* [Task details]:
Beneath this task are records; count how many lines include the string "objects" and answer with that number alone.
[Records for processing Boundary: Start]
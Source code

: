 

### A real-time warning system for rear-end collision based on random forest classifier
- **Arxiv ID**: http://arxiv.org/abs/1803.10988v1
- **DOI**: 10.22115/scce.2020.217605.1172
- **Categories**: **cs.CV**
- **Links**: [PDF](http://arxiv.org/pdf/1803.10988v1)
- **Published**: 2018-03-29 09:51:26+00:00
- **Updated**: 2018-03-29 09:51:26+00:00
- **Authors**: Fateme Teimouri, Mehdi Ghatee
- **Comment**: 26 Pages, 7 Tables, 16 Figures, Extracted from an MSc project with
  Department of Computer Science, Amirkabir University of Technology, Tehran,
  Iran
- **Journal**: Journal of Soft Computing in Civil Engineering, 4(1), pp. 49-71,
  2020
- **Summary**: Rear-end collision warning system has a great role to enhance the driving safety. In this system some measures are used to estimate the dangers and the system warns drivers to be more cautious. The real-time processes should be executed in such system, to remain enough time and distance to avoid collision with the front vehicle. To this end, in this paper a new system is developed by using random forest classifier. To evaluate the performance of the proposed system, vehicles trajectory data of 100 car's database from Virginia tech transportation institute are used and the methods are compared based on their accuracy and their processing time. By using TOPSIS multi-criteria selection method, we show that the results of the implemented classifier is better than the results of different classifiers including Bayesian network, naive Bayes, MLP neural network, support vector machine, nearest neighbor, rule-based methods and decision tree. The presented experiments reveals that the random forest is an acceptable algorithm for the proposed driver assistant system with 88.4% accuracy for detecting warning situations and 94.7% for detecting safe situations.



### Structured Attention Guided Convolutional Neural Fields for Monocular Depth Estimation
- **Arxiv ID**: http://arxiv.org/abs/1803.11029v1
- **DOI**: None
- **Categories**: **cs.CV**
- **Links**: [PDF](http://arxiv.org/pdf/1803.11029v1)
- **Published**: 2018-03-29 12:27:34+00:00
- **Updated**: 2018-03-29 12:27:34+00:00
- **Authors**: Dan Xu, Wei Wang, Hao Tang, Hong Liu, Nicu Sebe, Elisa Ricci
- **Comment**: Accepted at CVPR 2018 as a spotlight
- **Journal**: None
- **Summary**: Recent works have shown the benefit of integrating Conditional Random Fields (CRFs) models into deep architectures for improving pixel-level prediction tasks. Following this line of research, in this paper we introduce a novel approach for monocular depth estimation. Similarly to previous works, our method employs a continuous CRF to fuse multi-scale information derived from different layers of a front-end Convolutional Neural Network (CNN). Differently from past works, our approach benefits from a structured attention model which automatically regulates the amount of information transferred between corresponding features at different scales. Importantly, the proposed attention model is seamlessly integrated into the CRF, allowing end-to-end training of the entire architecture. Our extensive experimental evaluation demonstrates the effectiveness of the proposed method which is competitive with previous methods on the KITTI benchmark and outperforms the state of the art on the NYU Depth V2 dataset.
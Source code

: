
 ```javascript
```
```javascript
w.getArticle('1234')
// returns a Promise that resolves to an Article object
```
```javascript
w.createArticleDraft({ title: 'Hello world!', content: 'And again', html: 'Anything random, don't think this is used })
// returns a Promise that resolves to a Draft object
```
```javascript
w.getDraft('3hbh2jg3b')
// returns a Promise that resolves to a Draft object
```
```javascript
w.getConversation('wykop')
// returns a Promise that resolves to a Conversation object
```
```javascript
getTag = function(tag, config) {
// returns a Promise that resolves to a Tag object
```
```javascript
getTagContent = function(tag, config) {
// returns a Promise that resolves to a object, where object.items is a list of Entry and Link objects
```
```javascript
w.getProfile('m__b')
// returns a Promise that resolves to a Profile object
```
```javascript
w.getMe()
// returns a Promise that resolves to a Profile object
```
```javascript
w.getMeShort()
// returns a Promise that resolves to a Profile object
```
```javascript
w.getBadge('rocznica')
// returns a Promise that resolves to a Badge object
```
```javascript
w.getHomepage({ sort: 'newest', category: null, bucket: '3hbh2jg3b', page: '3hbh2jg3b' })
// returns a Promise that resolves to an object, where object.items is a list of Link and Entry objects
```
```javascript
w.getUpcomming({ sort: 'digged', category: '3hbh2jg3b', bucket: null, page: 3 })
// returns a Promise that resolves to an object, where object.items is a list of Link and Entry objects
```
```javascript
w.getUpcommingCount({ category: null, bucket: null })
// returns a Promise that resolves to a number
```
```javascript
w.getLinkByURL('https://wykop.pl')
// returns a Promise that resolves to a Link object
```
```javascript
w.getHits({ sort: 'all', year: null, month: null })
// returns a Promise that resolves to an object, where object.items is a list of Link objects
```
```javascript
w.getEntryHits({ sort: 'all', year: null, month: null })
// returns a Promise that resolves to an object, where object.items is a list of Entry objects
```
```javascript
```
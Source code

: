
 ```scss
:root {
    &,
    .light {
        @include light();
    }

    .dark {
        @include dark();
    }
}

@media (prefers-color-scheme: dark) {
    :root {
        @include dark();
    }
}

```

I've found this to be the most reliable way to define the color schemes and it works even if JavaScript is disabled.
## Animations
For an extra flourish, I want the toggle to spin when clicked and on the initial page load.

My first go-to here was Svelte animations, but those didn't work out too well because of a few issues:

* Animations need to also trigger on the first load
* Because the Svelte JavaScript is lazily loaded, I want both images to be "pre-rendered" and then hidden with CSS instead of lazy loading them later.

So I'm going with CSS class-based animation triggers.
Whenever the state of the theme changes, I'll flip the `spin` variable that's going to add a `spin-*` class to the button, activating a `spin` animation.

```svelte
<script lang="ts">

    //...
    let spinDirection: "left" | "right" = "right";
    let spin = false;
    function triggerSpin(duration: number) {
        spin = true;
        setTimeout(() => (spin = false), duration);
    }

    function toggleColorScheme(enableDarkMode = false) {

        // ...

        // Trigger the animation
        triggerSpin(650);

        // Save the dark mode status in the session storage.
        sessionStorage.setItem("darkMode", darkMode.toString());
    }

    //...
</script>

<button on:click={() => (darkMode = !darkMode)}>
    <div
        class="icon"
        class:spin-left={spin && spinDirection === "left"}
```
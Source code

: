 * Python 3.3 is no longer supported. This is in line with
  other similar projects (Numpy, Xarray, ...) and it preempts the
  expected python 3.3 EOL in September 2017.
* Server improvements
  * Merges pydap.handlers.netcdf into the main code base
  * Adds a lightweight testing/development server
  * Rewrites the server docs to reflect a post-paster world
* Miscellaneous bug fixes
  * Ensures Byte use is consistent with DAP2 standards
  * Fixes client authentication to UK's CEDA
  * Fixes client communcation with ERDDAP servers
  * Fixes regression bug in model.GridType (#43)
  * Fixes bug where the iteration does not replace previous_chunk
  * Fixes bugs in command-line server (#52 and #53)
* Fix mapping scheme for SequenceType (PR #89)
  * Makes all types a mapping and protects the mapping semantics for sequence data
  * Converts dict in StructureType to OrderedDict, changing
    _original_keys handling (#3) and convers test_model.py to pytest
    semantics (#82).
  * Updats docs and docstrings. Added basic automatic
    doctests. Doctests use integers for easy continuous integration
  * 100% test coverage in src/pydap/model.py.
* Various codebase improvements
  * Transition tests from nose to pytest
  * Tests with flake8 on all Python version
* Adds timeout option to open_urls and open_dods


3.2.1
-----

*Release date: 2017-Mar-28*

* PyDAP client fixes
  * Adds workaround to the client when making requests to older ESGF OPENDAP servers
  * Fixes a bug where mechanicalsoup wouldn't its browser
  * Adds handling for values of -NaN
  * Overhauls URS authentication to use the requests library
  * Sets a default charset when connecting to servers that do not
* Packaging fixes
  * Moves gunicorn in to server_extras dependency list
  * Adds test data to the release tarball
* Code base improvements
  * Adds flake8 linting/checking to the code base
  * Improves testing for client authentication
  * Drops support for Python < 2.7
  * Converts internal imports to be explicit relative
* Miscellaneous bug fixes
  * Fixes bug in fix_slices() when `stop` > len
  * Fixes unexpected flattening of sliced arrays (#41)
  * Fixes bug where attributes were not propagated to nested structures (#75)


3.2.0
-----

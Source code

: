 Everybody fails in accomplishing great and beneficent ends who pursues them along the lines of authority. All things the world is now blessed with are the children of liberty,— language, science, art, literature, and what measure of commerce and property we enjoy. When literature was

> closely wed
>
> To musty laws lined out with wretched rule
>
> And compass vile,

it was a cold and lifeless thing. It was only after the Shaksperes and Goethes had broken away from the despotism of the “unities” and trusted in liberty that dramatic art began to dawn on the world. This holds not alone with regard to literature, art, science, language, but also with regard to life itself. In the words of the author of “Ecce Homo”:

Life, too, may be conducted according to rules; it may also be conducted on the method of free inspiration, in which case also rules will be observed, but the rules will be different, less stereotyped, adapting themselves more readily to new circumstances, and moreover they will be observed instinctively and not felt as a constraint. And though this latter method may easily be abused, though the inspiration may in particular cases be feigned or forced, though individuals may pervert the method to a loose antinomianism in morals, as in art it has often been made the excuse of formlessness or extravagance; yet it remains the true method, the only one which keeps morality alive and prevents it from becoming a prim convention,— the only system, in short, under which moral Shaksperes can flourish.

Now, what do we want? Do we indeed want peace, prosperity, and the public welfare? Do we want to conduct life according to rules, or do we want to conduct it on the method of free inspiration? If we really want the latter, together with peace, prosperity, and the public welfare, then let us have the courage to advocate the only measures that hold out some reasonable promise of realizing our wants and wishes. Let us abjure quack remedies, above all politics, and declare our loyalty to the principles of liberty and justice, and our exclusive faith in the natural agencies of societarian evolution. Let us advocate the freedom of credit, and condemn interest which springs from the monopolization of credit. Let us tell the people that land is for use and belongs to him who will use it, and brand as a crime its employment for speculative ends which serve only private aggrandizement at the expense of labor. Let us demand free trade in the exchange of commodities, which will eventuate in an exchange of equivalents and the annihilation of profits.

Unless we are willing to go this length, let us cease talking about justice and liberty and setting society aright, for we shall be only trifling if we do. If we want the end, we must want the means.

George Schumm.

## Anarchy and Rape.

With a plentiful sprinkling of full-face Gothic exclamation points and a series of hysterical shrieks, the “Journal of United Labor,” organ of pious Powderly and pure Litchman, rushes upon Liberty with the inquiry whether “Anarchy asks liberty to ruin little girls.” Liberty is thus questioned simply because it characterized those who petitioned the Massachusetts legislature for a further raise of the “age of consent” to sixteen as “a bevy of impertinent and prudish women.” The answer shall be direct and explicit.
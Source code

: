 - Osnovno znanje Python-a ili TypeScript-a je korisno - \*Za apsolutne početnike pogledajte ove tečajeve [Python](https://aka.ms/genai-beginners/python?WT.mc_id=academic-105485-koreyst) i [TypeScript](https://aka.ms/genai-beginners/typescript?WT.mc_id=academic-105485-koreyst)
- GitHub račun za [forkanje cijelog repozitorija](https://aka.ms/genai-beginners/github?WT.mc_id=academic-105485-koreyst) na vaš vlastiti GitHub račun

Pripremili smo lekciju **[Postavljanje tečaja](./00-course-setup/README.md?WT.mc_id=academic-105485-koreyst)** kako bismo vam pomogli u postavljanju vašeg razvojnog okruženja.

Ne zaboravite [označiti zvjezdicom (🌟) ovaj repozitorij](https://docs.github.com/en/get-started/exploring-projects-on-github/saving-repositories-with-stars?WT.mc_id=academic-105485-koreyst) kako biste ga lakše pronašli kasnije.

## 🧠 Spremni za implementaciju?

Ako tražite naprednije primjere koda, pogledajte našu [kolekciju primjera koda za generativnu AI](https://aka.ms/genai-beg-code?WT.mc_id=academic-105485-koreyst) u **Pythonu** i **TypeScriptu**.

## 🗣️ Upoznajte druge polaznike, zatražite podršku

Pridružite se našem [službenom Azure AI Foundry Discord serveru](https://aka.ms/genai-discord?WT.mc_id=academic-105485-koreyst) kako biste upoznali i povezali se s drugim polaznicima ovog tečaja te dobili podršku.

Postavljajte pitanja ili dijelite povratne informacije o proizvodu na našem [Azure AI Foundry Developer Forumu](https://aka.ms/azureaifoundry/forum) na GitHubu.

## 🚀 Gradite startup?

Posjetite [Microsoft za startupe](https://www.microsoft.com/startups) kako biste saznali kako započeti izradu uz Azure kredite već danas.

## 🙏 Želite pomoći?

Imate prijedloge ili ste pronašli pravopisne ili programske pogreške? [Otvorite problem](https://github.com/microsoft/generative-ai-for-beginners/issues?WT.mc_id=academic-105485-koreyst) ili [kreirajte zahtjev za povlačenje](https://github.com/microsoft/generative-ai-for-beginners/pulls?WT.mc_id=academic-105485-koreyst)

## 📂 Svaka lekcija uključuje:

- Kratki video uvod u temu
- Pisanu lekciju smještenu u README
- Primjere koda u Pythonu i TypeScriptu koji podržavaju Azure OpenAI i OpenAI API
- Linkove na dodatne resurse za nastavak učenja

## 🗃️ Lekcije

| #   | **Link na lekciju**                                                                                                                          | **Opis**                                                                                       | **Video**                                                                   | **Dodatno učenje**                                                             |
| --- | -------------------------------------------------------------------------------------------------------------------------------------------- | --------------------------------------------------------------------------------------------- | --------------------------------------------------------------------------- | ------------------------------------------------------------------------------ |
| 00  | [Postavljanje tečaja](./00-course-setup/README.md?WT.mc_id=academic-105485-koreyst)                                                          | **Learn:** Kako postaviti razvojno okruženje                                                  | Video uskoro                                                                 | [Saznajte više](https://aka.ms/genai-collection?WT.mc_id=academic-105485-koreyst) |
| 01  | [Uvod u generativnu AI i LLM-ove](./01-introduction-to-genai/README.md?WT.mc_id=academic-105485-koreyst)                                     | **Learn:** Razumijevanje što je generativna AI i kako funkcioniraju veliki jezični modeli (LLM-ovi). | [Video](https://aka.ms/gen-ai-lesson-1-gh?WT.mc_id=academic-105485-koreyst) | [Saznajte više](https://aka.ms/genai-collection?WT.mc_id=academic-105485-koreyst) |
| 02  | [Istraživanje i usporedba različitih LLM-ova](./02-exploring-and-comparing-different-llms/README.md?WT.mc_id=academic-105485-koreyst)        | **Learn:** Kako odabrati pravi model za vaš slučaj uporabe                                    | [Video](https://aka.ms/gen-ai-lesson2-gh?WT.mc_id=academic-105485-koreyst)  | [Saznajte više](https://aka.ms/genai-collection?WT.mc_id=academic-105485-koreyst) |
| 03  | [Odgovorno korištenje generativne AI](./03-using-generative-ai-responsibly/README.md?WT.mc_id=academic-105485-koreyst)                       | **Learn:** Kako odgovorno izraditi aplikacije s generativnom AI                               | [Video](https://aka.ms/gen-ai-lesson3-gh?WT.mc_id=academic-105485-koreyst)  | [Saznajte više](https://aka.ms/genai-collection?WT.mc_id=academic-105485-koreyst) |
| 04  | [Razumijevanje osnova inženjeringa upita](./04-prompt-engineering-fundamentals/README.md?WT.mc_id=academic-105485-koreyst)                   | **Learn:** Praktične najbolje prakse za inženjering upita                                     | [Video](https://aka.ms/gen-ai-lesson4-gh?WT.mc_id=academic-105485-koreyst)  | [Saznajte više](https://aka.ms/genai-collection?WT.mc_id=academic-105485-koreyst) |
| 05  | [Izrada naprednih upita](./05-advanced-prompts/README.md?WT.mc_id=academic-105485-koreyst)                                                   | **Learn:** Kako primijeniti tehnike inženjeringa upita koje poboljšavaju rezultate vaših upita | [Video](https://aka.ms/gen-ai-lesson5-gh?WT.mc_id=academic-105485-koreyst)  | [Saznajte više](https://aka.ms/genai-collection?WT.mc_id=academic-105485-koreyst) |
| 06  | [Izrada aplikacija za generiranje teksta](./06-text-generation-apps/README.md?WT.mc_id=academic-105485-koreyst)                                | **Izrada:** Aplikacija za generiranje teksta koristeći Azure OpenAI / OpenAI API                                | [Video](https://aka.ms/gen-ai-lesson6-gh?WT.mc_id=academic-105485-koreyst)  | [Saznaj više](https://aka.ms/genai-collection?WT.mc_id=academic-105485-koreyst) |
[Records for processing Boundary: End]
* [Output for this exercise]:
5